Wei Xiuli, Wang Yongge, Yao Jingfeng, Li Jianfei, Yuan Chengxun, Zhou Zhongxiang
Opt Express. 2025 Jun 16;33(12):26857-26868. doi: 10.1364/OE.567025.
Conventional wave absorbers face challenges concerning their volumes and limited absorption efficiency. While metasurface-based absorbers have achieved breakthroughs in thickness reduction and absorption enhancement, their narrowband characteristics restrict broader applications. In this study, inspired by geometric involute, a metasurface structure, which can generate multiple localized surface plasmon resonances (LSPR) at different frequencies within a single unit for broadening the absorption bandwidth, is proposed. Simulations and experiments are conducted, demonstrating that the proposed design can reach an absorption bandwidth of 20-28.2 GHz with an efficiency greater than 10 dB and a thickness of only 1.67 mm (approximately one-ninth of the wavelength at the lowest operating frequency). Thus, it exhibits ultrathin characteristics. A further analysis shows that the metasurface maintains a stable absorption performance for polarization and incident angles, with an absorption of almost 10 dB for polarization angle changes of less than 50°, or for incidence angles of almost 60°. This provides what we believe to be a novel solution for the design of broadband absorbers.

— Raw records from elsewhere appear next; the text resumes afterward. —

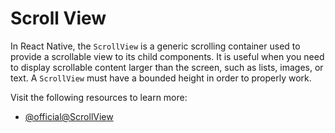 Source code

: # Scroll View

In React Native, the `ScrollView` is a generic scrolling container used to provide a scrollable view to its child components. It is useful when you need to display scrollable content larger than the screen, such as lists, images, or text. A `ScrollView` must have a bounded height in order to properly work.

Visit the following resources to learn more:

- [@official@ScrollView](https://reactnative.dev/docs/ScrollView)
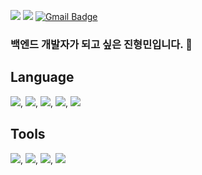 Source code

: <a href="https://velog.io/@hyungminjin" target="_blank"><img src="https://img.shields.io/badge/Velog-20c997?style=flat-square&logo=Vimeo&logoColor=white"/></a>
<a href="https://github.com/hyungmin19" target="_blank"><img src="https://img.shields.io/badge/Github-181717?style=flat-square&logo=Vimeo&logoColor=white"/></a>
[![Gmail Badge](https://img.shields.io/badge/Gmail-d14836?style=flat-square&logo=Gmail&logoColor=white&link=mailto:spartasparta819@gmail.com)](mailto:spartasparta819@gmail.com)
### 백엔드 개발자가 되고 싶은 진형민입니다. 👋

<!--
**hyungmin19/hyungmin19** is a ✨ _special_ ✨ repository because its `README.md` (this file) appears on your GitHub profile.

Here are some ideas to get you started:

- 🔭 I’m currently working on ...
- 🌱 I’m currently learning ...
- 👯 I’m looking to collaborate on ...
- 🤔 I’m looking for help with ...
- 💬 Ask me about ...
- 📫 How to reach me: ...
- 😄 Pronouns: ...
- ⚡ Fun fact: ...
-->
## Language
<img src="https://img.shields.io/badge/Python-3776AB?style=flat-square&logo=Python&logoColor=white"/>,
<img src="https://img.shields.io/badge/Java-007396?style=flat-square&logo=Java&logoColor=white"/>,
<img src="https://img.shields.io/badge/Spring-6DB33F?style=flat-square&logo=Spring&logoColor=white"/>,
<img src="https://img.shields.io/badge/Springboot-6DB33F?style=flat-square&logo=Springboot&logoColor=white"/>,
<img src="https://img.shields.io/badge/MySQL-4479A1?style=flat-square&logo=MySQL&logoColor=white"/>

## Tools
<img src="https://img.shields.io/badge/Git-F05032?style=flat-square&logo=Git&logoColor=white"/>,
<img src="https://img.shields.io/badge/Jira-0052CC?style=flat-square&logo=Jira&logoColor=white"/>,
<img src="https://img.shields.io/badge/Confluence-172B4D?style=flat-square&logo=Confluence&logoColor=white"/>,
<img src="https://img.shields.io/badge/Github-181717?style=flat-square&logo=Github&logoColor=white"/>


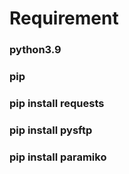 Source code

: 
# Requirement
### python3.9
### pip
### pip install requests
### pip install pysftp
### pip install paramiko

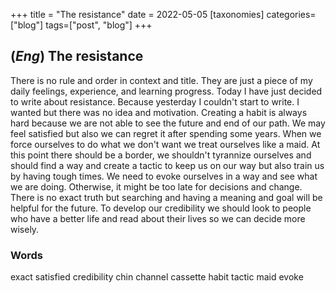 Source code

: +++
title = "The resistance"
date = 2022-05-05
[taxonomies]
categories=["blog"]
tags=["post", "blog"]
+++

## (*Eng*) The resistance

There is no rule and order in context and title. They are just a piece of my daily feelings, experience, and learning progress.
Today I have just decided to write about resistance. Because yesterday I couldn't start to write.
I wanted but there was no idea and motivation. Creating a habit is always hard because we are not able to see the future and end of our path.
We may feel satisfied but also we can regret it after spending some years. When we force ourselves to do what we don't want we treat ourselves like a maid.
At this point there should be a border, we shouldn't tyrannize ourselves and should find a way and create a tactic to keep us on our way but also
train us by having tough times. We need to evoke ourselves in a way and see what we are doing. Otherwise, it might be too late for decisions and change.
There is no exact truth but searching and having a meaning and goal will be helpful for the future.
To develop our credibility we should look to people who have a better life and read about their lives so we can decide more wisely.

### Words
exact
satisfied
credibility
chin
channel
cassette
habit
tactic
maid
evoke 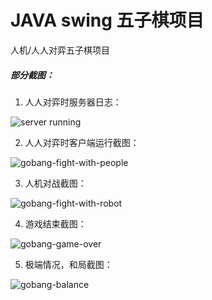 # JAVA swing 五子棋项目
人机/人人对弈五子棋项目

##### 部分截图：

1. 人人对弈时服务器日志：

![server running](http://res.mrhuo.com/github/gobang-simple-server.png)

2. 人人对弈时客户端运行截图：

![gobang-fight-with-people](http://res.mrhuo.com/github/gobang-fight-with-people.png)

3. 人机对战截图：

![gobang-fight-with-robot](http://res.mrhuo.com/github/gobang-fight-with-robot.png)

4. 游戏结束截图：

![gobang-game-over](http://res.mrhuo.com/github/gobang-game-over.png)

5. 极端情况，和局截图：

![gobang-balance](http://res.mrhuo.com/github/gobang-balance.png)
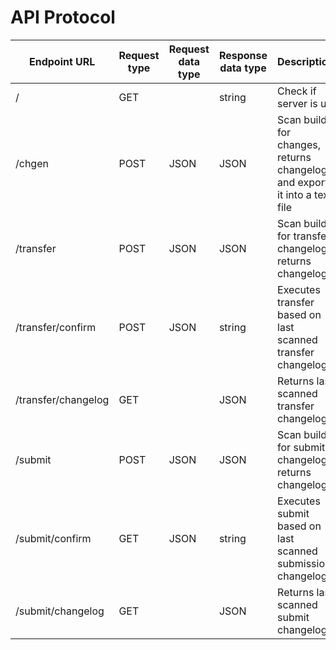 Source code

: API Protocol
========

| Endpoint URL        | Request type | Request data type | Response data type  | Description                                                                |
|---------------------|--------------|-------------------|---------------------|----------------------------------------------------------------------------|
| /                   | GET          |                   | string              | Check if server is up                                                      |
| /chgen              | POST         | JSON              | JSON                | Scan builds for changes, returns changelog and exports it into a text file |
| /transfer           | POST         | JSON              | JSON                | Scan builds for transfer changelog, returns changelog                      |
| /transfer/confirm   | POST         | JSON              | string              | Executes transfer based on last scanned transfer changelog                 |
| /transfer/changelog | GET          |                   | JSON                | Returns last scanned transfer changelog                                    |
| /submit             | POST         | JSON              | JSON                | Scan builds for submit changelog, returns changelog                        |
| /submit/confirm     | GET          | JSON              | string              | Executes submit based on last scanned submission changelog                 |
| /submit/changelog   | GET          |                   | JSON                | Returns last scanned submit changelog                                      |
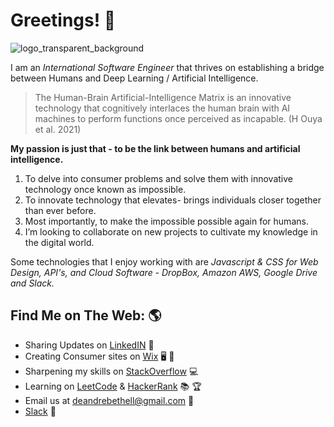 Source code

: # **Greetings!** 👋

![logo_transparent_background](https://user-images.githubusercontent.com/54558868/128648809-0334a689-2f8a-4858-8b83-fd8ab4afe3b2.png) 


I am an *International Software Engineer*  that thrives on establishing a bridge between Humans and Deep Learning / Artificial Intelligence.

> The Human-Brain Artificial-Intelligence Matrix is an innovative technology that cognitively interlaces the human brain with AI machines to perform functions once perceived as incapable. (H Ouya et al. 2021)

**My passion is just that - to be the link between humans and artificial intelligence.** 
1. To delve into consumer problems and solve them with innovative technology once known as impossible. 
2. To innovate technology that elevates- brings individuals closer together than ever before. 
3. Most importantly, to make the impossible possible again for humans. 
4. I’m looking to collaborate on new projects to cultivate my knowledge in the digital world.

Some technologies that I enjoy working with are *Javascript & CSS for Web Design, API's, and Cloud Software - DropBox, Amazon AWS, Google Drive and Slack.*

## Find Me on The Web: :earth_americas:
- Sharing Updates on [LinkedIN](https://www.linkedin.com/in/deandre-bethell-34a9a9194/) :briefcase:
- Creating Consumer sites on [Wix](https://manage.wix.com/account/account-settings?metaSiteId=b3aeec7f-ae27-4f51-880f-a2f9e22041aa&dashboardPath=%2Fhome%3FreferralInfo%3Dsites-dropdown&referralAdditionalInfo=Dashboard) :desktop_computer: :art:
- Sharpening my skills on [StackOverflow](https://stackoverflow.com/users/story/16620903?view=Timeline) :computer:
- Learning on [LeetCode]() & [HackerRank]() :books: :trophy:
- Email us at deandrebethell@gmail.com :e-mail:
- [Slack](https://app.slack.com/client/T02A47942BZ/D02AXHMRZJ5/user_profile/U02AK5AJLP5) :calling:
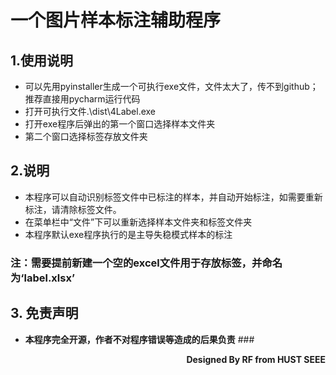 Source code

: #  **一个图片样本标注辅助程序**
## **1.使用说明**
* 可以先用pyinstaller生成一个可执行exe文件，文件太大了，传不到github；推荐直接用pycharm运行代码
* 打开可执行文件.\dist\4Label.exe
* 打开exe程序后弹出的第一个窗口选择样本文件夹
* 第二个窗口选择标签存放文件夹
## **2.说明**
* 本程序可以自动识别标签文件中已标注的样本，并自动开始标注，如需要重新标注，请清除标签文件。
* 在菜单栏中“文件”下可以重新选择样本文件夹和标签文件夹
* 本程序默认exe程序执行的是主导失稳模式样本的标注
### **注：需要提前新建一个空的excel文件用于存放标签，并命名为‘__label.xlsx__’**
## **3. 免责声明**
* **本程序完全开源，作者不对程序错误等造成的后果负责**
###<p align="right"> **Designed By RF from HUST SEEE**</p>
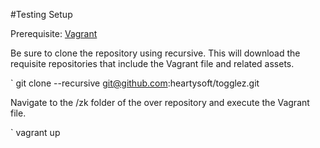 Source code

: #Testing Setup

Prerequisite: [Vagrant](https://www.vagrantup.com/downloads.html)

Be sure to clone the repository using recursive. This will download the requisite repositories that include the Vagrant file and related assets.

  ` git clone --recursive git@github.com:heartysoft/togglez.git

Navigate to the /zk folder of the over repository and execute the Vagrant file.

  ` vagrant up
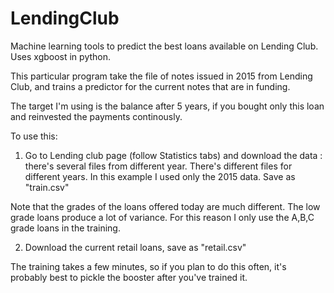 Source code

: # LendingClub
Machine learning tools to predict the best loans available on Lending Club.  Uses xgboost in python.  

This particular program take the file of notes issued in 2015 from Lending Club, and trains a predictor for the current notes that are in funding.  

The target I'm using is the balance after 5 years, if you bought only this loan and reinvested the payments continously. 

To use this: 
1)  Go to Lending club page (follow Statistics tabs) and download the data : there's several files from different year.  There's different files for different years.   In this example I used only the 2015 data.  Save as "train.csv" 

Note that the grades of the loans offered today are much different.  The low grade loans produce a lot of variance. For this reason I only use the A,B,C grade loans in the training.  

2) Download the current retail loans, save as "retail.csv"


The training takes a few minutes, so if you plan to do this often, it's probably best to pickle the booster after you've trained it.  
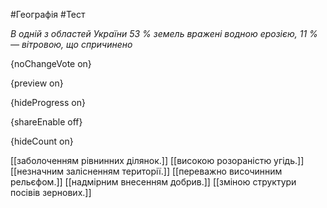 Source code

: #Географія #Тест

*В одній з областей України 53 % земель вражені водною ерозією, 11 % — вітровою, що спричинено*

{noChangeVote on}

{preview on}

{hideProgress on}

{shareEnable off}

{hideCount on}

[[заболоченням рівнинних ділянок.]]
[[високою розораністю угідь.]]
[[незначним залісненням території.]]
[[переважно височинним рельєфом.]]
[[надмірним внесенням добрив.]]
[[зміною структури посівів зернових.]]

传统的波吸收器在体积和有限的吸收效率方面面临挑战。虽然基于超表面的吸收器在厚度减小和吸收增强方面取得了突破,但其窄带特性限制了更广泛的应用。在本研究中,受几何渐开线的启发,提出了一种超表面结构,该结构可以在单个单元内的不同频率处产生多个局域表面等离子体共振(LSPR),以拓宽吸收带宽。进行了模拟和实验,结果表明,所提出的设计能够实现20 - 28.2 GHz的吸收带宽,效率大于10 dB,厚度仅为1.67 mm(约为最低工作频率波长的九分之一)。因此,它具有超薄特性。进一步分析表明,该超表面对于偏振和入射角保持稳定的吸收性能,对于小于50°的偏振角变化或近60°的入射角,吸收几乎为10 dB。这为宽带吸收器的设计提供了一种我们认为新颖的解决方案。